Task prompt
Pictures are not part of the copy; repeat everything else in the records exactly.
****
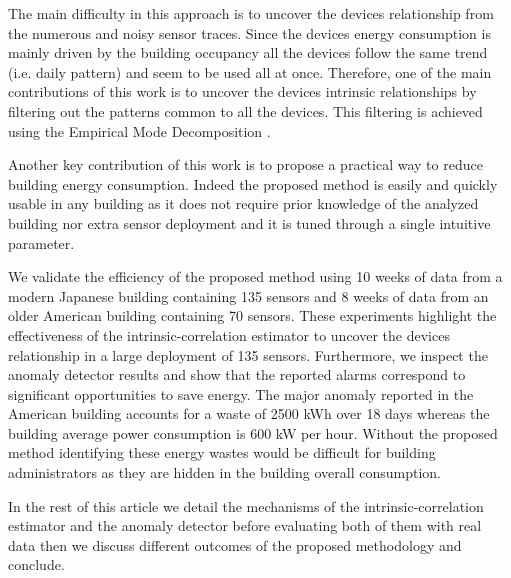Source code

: The main difficulty in this approach is to uncover the devices relationship from the numerous and noisy sensor traces. 
Since the devices energy consumption is mainly driven by the building occupancy all the devices follow the same trend (i.e. daily pattern) and seem to be used all at once.
Therefore, one of the main contributions of this work is to uncover the devices intrinsic relationships by filtering out the patterns common to all the devices.
This filtering is achieved using the Empirical Mode Decomposition \cite{huang:emd1998}.

Another key contribution of this work is to propose a practical way to reduce building energy consumption.
Indeed the proposed method is easily and quickly usable in any building as it does not require prior knowledge of the analyzed building nor extra sensor deployment and it is tuned through a single intuitive parameter.

We validate the efficiency of the proposed method using 10 weeks of data from a modern Japanese building containing 135 sensors and 8 weeks of data from an older American building containing 70 sensors.
These experiments highlight the effectiveness of the intrinsic-correlation estimator to uncover the devices relationship in a large deployment of 135 sensors.
Furthermore, we inspect the anomaly detector results and show that the reported alarms correspond to significant opportunities to save energy.
The major anomaly reported in the American building accounts for a waste of 2500 kWh over 18 days whereas the building average power consumption is 600 kW per hour.
Without the proposed method identifying these energy wastes would be difficult for building administrators as they are hidden in the building overall consumption.

In the rest of this article we detail the mechanisms of the intrinsic-correlation estimator and the anomaly detector before evaluating both of them with real data then we discuss different outcomes of the proposed methodology and conclude.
****
Output of the task
Source code

: The main difficulty in this approach is to uncover the devices relationship from the numerous and noisy sensor traces. 
Since the devices energy consumption is mainly driven by the building occupancy all the devices follow the same trend (i.e. daily pattern) and seem to be used all at once.
Therefore, one of the main contributions of this work is to uncover the devices intrinsic relationships by filtering out the patterns common to all the devices.
This filtering is achieved using the Empirical Mode Decomposition \cite{huang:emd1998}.

Another key contribution of this work is to propose a practical way to reduce building energy consumption.
Indeed the proposed method is easily and quickly usable in any building as it does not require prior knowledge of the analyzed building nor extra sensor deployment and it is tuned through a single intuitive parameter.

We validate the efficiency of the proposed method using 10 weeks of data from a modern Japanese building containing 135 sensors and 8 weeks of data from an older American building containing 70 sensors.
These experiments highlight the effectiveness of the intrinsic-correlation estimator to uncover the devices relationship in a large deployment of 135 sensors.
Furthermore, we inspect the anomaly detector results and show that the reported alarms correspond to significant opportunities to save energy.
The major anomaly reported in the American building accounts for a waste of 2500 kWh over 18 days whereas the building average power consumption is 600 kW per hour.
Without the proposed method identifying these energy wastes would be difficult for building administrators as they are hidden in the building overall consumption.

In the rest of this article we detail the mechanisms of the intrinsic-correlation estimator and the anomaly detector before evaluating both of them with real data then we discuss different outcomes of the proposed methodology and conclude.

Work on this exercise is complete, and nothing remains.